Investigate the boundedness and compactness of the following subset of $( \ell^2 , \|\cdot\|_2 )$: $$S:=\{x=(x_n) \in \ell^2 : | x_n | \le 1/\sqrt{n} \ \forall n\in N\}.$$
Can the following be proof?
Boundedness:
If $S:=x=(x_n)$ is bounded in $\ell^2$ then there is a finite $M$ such that $|x_n|<M$ for all $n$.

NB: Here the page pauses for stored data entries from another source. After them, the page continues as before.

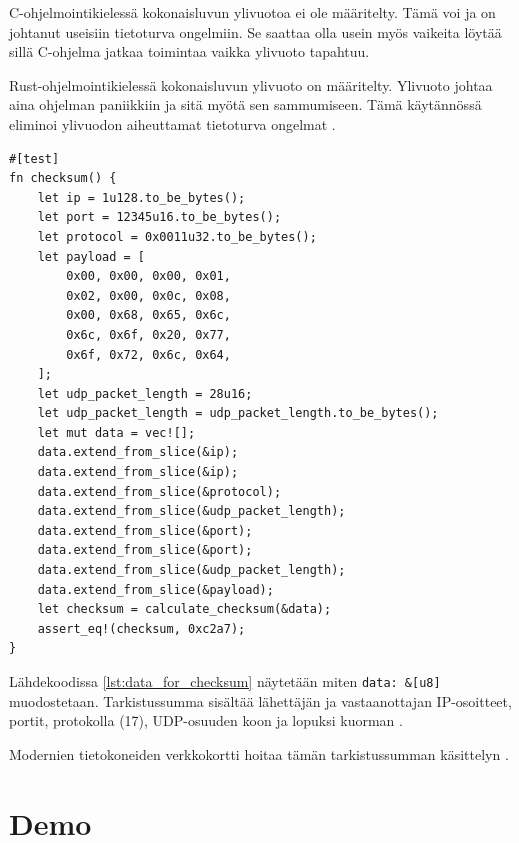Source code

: \documentclass[a4paper,12pt]{article}
\begin{document}
\begin{framed}
    C-ohjelmointikielessä kokonaisluvun ylivuotoa ei ole määritelty. Tämä voi ja on johtanut useisiin tietoturva ongelmiin. Se saattaa olla usein myös vaikeita löytää sillä C-ohjelma jatkaa toimintaa vaikka ylivuoto tapahtuu.\par
    Rust-ohjelmointikielessä kokonaisluvun ylivuoto on määritelty. Ylivuoto johtaa aina ohjelman paniikkiin ja sitä myötä sen sammumiseen. Tämä käytännössä eliminoi ylivuodon aiheuttamat tietoturva ongelmat \cite[ch.~3.2]{rust-book}.
\end{framed}

\begin{minipage}{\linewidth}

\begin{lstlisting}[caption={Tietojen kasaaminen tarkistussummaa varten}, label={lst:data_for_checksum}]
#[test]
fn checksum() {
    let ip = 1u128.to_be_bytes();
    let port = 12345u16.to_be_bytes();
    let protocol = 0x0011u32.to_be_bytes();
    let payload = [
        0x00, 0x00, 0x00, 0x01, 
        0x02, 0x00, 0x0c, 0x08, 
        0x00, 0x68, 0x65, 0x6c, 
        0x6c, 0x6f, 0x20, 0x77, 
        0x6f, 0x72, 0x6c, 0x64,
    ];
    let udp_packet_length = 28u16;
    let udp_packet_length = udp_packet_length.to_be_bytes();
    let mut data = vec![];
    data.extend_from_slice(&ip);
    data.extend_from_slice(&ip);
    data.extend_from_slice(&protocol);
    data.extend_from_slice(&udp_packet_length);
    data.extend_from_slice(&port);
    data.extend_from_slice(&port);
    data.extend_from_slice(&udp_packet_length);
    data.extend_from_slice(&payload);
    let checksum = calculate_checksum(&data);
    assert_eq!(checksum, 0xc2a7);
}
\end{lstlisting}
\end{minipage}

Lähdekoodissa \ref{lst:data_for_checksum} näytetään miten \lstinline{data: &[u8]} muodostetaan. Tarkistussumma sisältää lähettäjän ja vastaanottajan IP-osoitteet, portit, protokolla (17), UDP-osuuden koon ja lopuksi kuorman \cite{RFC-768, protocol-numbers}. \par
    
    Modernien tietokoneiden verkkokortti hoitaa tämän tarkistussumman käsittelyn \cite{TCP/IPLearn}. 

    \section{Demo}\label{sec:demo}
\end{document}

Let's take $n=2^k$. Then we have $$\begin{align} 1+\frac{1}{2}+\frac{1}{3}+...+\frac{1}{n} &= 1+\left(\frac{1}{2}\right)+\left(\frac{1}{3}+\frac{1}{4}\right) %+\left(\frac{1}{5}+\frac{1}{6}+\frac{1}{7}+\frac{1}{8}\right) + \cdots %\\ &\phantom{=} \cdots + \left(\frac{1}{2^k+1}+\frac{1}{2^k+2}+\cdots+\frac{1}{2^k}\right) \\ &\ge 1+\frac{1}{2}+\frac{1}{2}+...+\frac{1}{2} \\ &=1+\frac{k}{2} \end{align}$$
There cannot be any number $M$ which is greater than $1+\frac{k}{2}$ for all values of $k$ because if $k=2\lceil M\rceil$ is the smallest integer larger than $2M$, then $1+\frac{k}{2}\ge1+\frac{2M}{2}=1+M$, which is contradiction. So $S$ forms an unbounded set.
Compactness:
$S$ forms an unbounded set, hence it is not compact.
Thank you in advance. I am very poor in proving. I appreciate any comment.